At the application server level, where we run VMware and Windows on Dell servers, the content of each virtual machine is also replicated to the disaster recovery site anytime an update occurs. With VMware and IBM database servers, we use a set of servers for testing and development. When we need to run a disaster recovery restore, we turn off the virtual servers for test and development, bring-up the ones for disaster recovery, and we’re good to go. All the data and content of the servers is quickly copied over.
Four-Step Disaster Recovery Process
For enterprises ready to develop a disaster recovery plan, we recommend a four-step process that helps frame the project and ensures a reliable disaster recovery process:
Step 1: Enablement
Make sure all the data is properly transferring to the disaster recovery data center. Ensure that all the proper hardware in the disaster recovery data center is in place, will remain stable and is running on up-to-date operating systems. Also, review all applications and decide how long you can you go without each one. This helps prioritize the most crucial applications. Some applications might need to be restored in less than an hour while you might be able to do without others for up to 12 hours. This part of the plan becomes an internal SLA.
Step 2: Testing
Develop detailed procedures and processes on how and how often to test the disaster recovery plan. We recommend at least once per quarter. You also need to determine how to measure success so that you can evaluate the testing and document the findings to compare one test to another with a high level of validity.
Step 3: Cutover Documentation
You need to document exactly how you will cut over if and when a disaster strikes. There will be some elements similar to the test process, but there will also be differences for how you execute procedures while under a live disaster recovery. With all the pressure your IT staff will be under, it’s critical that this step be clearly and thoroughly documented.
Step 4: Returning to Normal Production Infrastructure
Just as important as how to cut over to your disaster recovery infrastructure is knowing how to return to your normal production infrastructure. It’s not always a case of doing things in reverse, and it’s a process you should also test.
It’s important to bring all of the key vendors and your internal IT team into the same room at the same time. This gives everyone a chance to voice concerns, explain how their piece of the puzzle contributes to the overall project, and to understand the functions of the other parts of the project. If you get yourself into a position where you act as the go-between among your vendors, important information will undoubtedly be lost in translation.
Enterprises should take a good look at compression technologies. With all of the data that needs to be copied to the disaster recovery site all day long, it’s important to reduce the amount of bandwidth you require so that your network runs efficiently.
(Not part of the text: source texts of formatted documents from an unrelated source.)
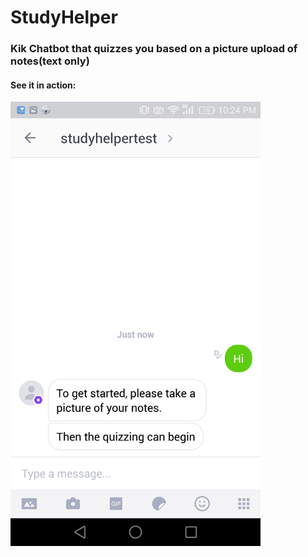 # StudyHelper

### Kik Chatbot that quizzes you based on a picture upload of notes(text only)

#### See it in action:

<img src="https://github.com/Jhong098/studyhelper/blob/master/images/Screenshot_2017-06-20-22-24-57.png?raw=true" width="400">
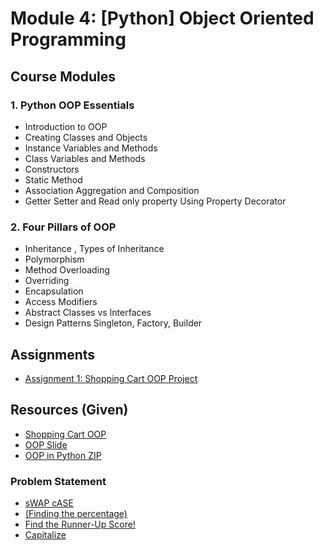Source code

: # Module 4: [Python] Object Oriented Programming

## Course Modules

### 1. **Python OOP Essentials**

-   Introduction to OOP
-   Creating Classes and Objects
-   Instance Variables and Methods
-   Class Variables and Methods
-   Constructors
-   Static Method
-   Association Aggregation and Composition
-   Getter Setter and Read only property Using Property Decorator

### 2. **Four Pillars of OOP**

-   Inheritance , Types of Inheritance
-   Polymorphism
-   Method Overloading
-   Overriding
-   Encapsulation
-   Access Modifiers
-   Abstract Classes vs Interfaces
-   Design Patterns Singleton, Factory, Builder

## Assignments

-   [Assignment 1: Shopping Cart OOP Project](./assignment/shoping-card-oop.py)

## Resources (Given)

-   [Shopping Cart OOP](./resource/given-shoping-cart-oop.py)
-   [OOP Slide](./resource/OOP.pdf)
-   [OOP in Python ZIP](./resource/Object%20Oriented%20Programming.zip)

### Problem Statement

-   [sWAP cASE](https://www.hackerrank.com/challenges/swap-case/problem?isFullScreen=true)
-   [(Finding the percentage)](https://www.hackerrank.com/challenges/finding-the-percentage/problem?isFullScreen=true)
-   [Find the Runner-Up Score!](https://www.hackerrank.com/challenges/find-second-maximum-number-in-a-list/problem?isFullScreen=true)
-   [Capitalize ](https://www.hackerrank.com/challenges/capitalize/problem?isFullScreen=true)
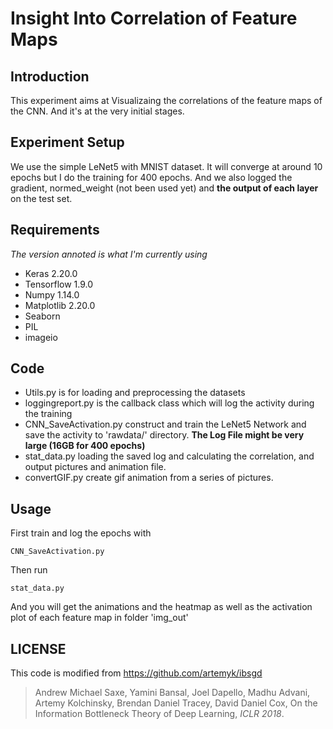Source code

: # Insight Into Correlation of Feature Maps
## Introduction
This experiment aims at Visualizaing the correlations of the feature maps of the CNN. And it's at the very initial stages.
## Experiment Setup
We use the simple LeNet5 with MNIST dataset. It will converge at around 10 epochs but I do the training for 400 epochs. And we also logged the gradient, normed_weight (not been used yet) and **the output of each layer** on the test set.
## Requirements
_The version annoted is what I'm currently using_
- Keras         2.20.0
- Tensorflow    1.9.0
- Numpy         1.14.0
- Matplotlib    2.20.0
- Seaborn
- PIL
- imageio

## Code
- Utils.py is for loading and preprocessing the datasets
- loggingreport.py is the callback class which will log the activity during the training
- CNN_SaveActivation.py construct and train the LeNet5 Network and save the activity to 'rawdata/' directory. **The Log File might be very large (16GB for 400 epochs)**
- stat_data.py loading the saved log and calculating the correlation, and output pictures and animation file.
- convertGIF.py create gif animation from a series of pictures.

## Usage
First train and log the epochs with
    
    CNN_SaveActivation.py

Then run

    stat_data.py

And you will get the animations and the heatmap as well as the activation plot of each feature map in folder 'img_out'

## LICENSE
This code is modified from https://github.com/artemyk/ibsgd
>Andrew Michael Saxe, Yamini Bansal, Joel Dapello, Madhu Advani, Artemy Kolchinsky, Brendan Daniel Tracey, David Daniel Cox, On the Information Bottleneck Theory of Deep Learning, _ICLR 2018_.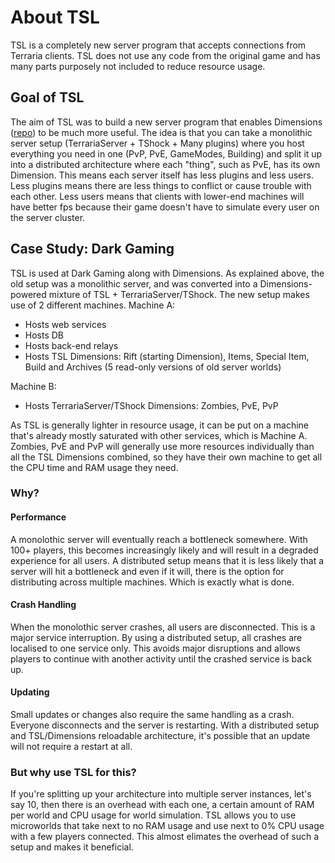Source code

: # About TSL
TSL is a completely new server program that accepts connections from Terraria clients. TSL does not use any code from the original game and has many parts purposely not included to reduce resource usage.

## Goal of TSL
The aim of TSL was to build a new server program that enables Dimensions ([repo](https://github.com/popstarfreas/Dimensions)) to be much more useful. The idea is that you can take a monolithic server setup (TerrariaServer + TShock + Many plugins) where you host everything you need in one (PvP, PvE, GameModes, Building) and split it up into a distributed architecture where each "thing", such as PvE, has its own Dimension. This means each server itself has less plugins and less users. Less plugins means there are less things to conflict or cause trouble with each other. Less users means that clients with lower-end machines will have better fps because their game doesn't have to simulate every user on the server cluster.

## Case Study: Dark Gaming
TSL is used at Dark Gaming along with Dimensions. As explained above, the old setup was a monolithic server, and was converted into a Dimensions-powered mixture of TSL + TerrariaServer/TShock. The new setup makes use of 2 different machines.
Machine A:
 * Hosts web services
 * Hosts DB
 * Hosts back-end relays
 * Hosts TSL Dimensions: Rift (starting Dimension), Items, Special Item, Build and Archives (5 read-only versions of old server worlds)
 
Machine B:
 * Hosts TerrariaServer/TShock Dimensions: Zombies, PvE, PvP
 
As TSL is generally lighter in resource usage, it can be put on a machine that's already mostly saturated with other services, which is Machine A. Zombies, PvE and PvP will generally use more resources individually than all the TSL Dimensions combined, so they have their own machine to get all the CPU time and RAM usage they need.

### Why?
#### Performance
A monolothic server will eventually reach a bottleneck somewhere. With 100+ players, this becomes increasingly likely and will result in a degraded experience for all users. A distributed setup means that it is less likely that a server will hit a bottleneck and even if it will, there is the option for distributing across multiple machines. Which is exactly what is done.

#### Crash Handling
When the monolothic server crashes, all users are disconnected. This is a major service interruption. By using a distributed setup, all crashes are localised to one service only. This avoids major disruptions and allows players to continue with another activity until the crashed service is back up.

#### Updating
Small updates or changes also require the same handling as a crash. Everyone disconnects and the server is restarting. With a distributed setup and TSL/Dimensions reloadable architecture, it's possible that an update will not require a restart at all.

### But why use TSL for this?
If you're splitting up your architecture into multiple server instances, let's say 10, then there is an overhead with each one, a certain amount of RAM per world and CPU usage for world simulation. TSL allows you to use microworlds that take next to no RAM usage and use next to 0% CPU usage with a few players connected. This almost elimates the overhead of such a setup and makes it beneficial.
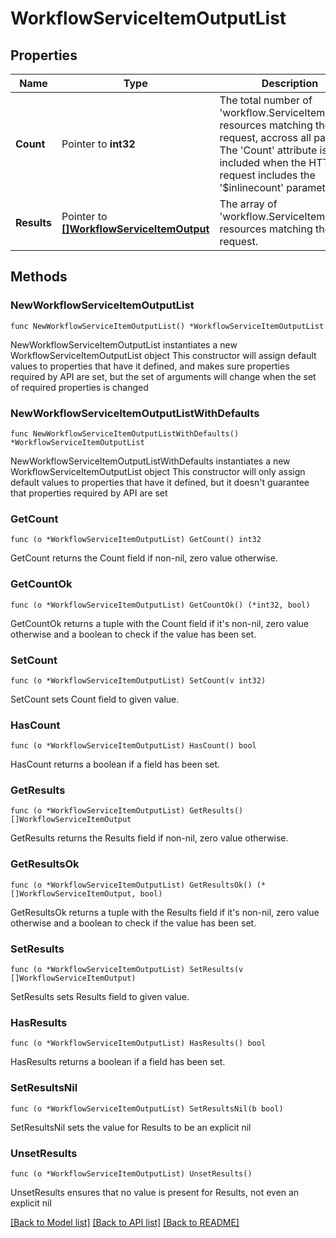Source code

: # WorkflowServiceItemOutputList

## Properties

Name | Type | Description | Notes
------------ | ------------- | ------------- | -------------
**Count** | Pointer to **int32** | The total number of &#39;workflow.ServiceItemOutput&#39; resources matching the request, accross all pages. The &#39;Count&#39; attribute is included when the HTTP GET request includes the &#39;$inlinecount&#39; parameter. | [optional] 
**Results** | Pointer to [**[]WorkflowServiceItemOutput**](WorkflowServiceItemOutput.md) | The array of &#39;workflow.ServiceItemOutput&#39; resources matching the request. | [optional] 

## Methods

### NewWorkflowServiceItemOutputList

`func NewWorkflowServiceItemOutputList() *WorkflowServiceItemOutputList`

NewWorkflowServiceItemOutputList instantiates a new WorkflowServiceItemOutputList object
This constructor will assign default values to properties that have it defined,
and makes sure properties required by API are set, but the set of arguments
will change when the set of required properties is changed

### NewWorkflowServiceItemOutputListWithDefaults

`func NewWorkflowServiceItemOutputListWithDefaults() *WorkflowServiceItemOutputList`

NewWorkflowServiceItemOutputListWithDefaults instantiates a new WorkflowServiceItemOutputList object
This constructor will only assign default values to properties that have it defined,
but it doesn't guarantee that properties required by API are set

### GetCount

`func (o *WorkflowServiceItemOutputList) GetCount() int32`

GetCount returns the Count field if non-nil, zero value otherwise.

### GetCountOk

`func (o *WorkflowServiceItemOutputList) GetCountOk() (*int32, bool)`

GetCountOk returns a tuple with the Count field if it's non-nil, zero value otherwise
and a boolean to check if the value has been set.

### SetCount

`func (o *WorkflowServiceItemOutputList) SetCount(v int32)`

SetCount sets Count field to given value.

### HasCount

`func (o *WorkflowServiceItemOutputList) HasCount() bool`

HasCount returns a boolean if a field has been set.

### GetResults

`func (o *WorkflowServiceItemOutputList) GetResults() []WorkflowServiceItemOutput`

GetResults returns the Results field if non-nil, zero value otherwise.

### GetResultsOk

`func (o *WorkflowServiceItemOutputList) GetResultsOk() (*[]WorkflowServiceItemOutput, bool)`

GetResultsOk returns a tuple with the Results field if it's non-nil, zero value otherwise
and a boolean to check if the value has been set.

### SetResults

`func (o *WorkflowServiceItemOutputList) SetResults(v []WorkflowServiceItemOutput)`

SetResults sets Results field to given value.

### HasResults

`func (o *WorkflowServiceItemOutputList) HasResults() bool`

HasResults returns a boolean if a field has been set.

### SetResultsNil

`func (o *WorkflowServiceItemOutputList) SetResultsNil(b bool)`

 SetResultsNil sets the value for Results to be an explicit nil

### UnsetResults
`func (o *WorkflowServiceItemOutputList) UnsetResults()`

UnsetResults ensures that no value is present for Results, not even an explicit nil

[[Back to Model list]](../README.md#documentation-for-models) [[Back to API list]](../README.md#documentation-for-api-endpoints) [[Back to README]](../README.md)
Looking back on the disaster recovery plan we started in 2007, we feel we have achieved the ultimate balance: a simple way to recover operations fast—but at a relatively lower cost than traditional disaster recovery systems. Without a doubt, virtualization played a vital role in helping us achieve this mission.
Vincent Biddlecombe is the CTO of Transplace. He has more than 15 years of experience in IT consulting with an emphasis on transportation management systems.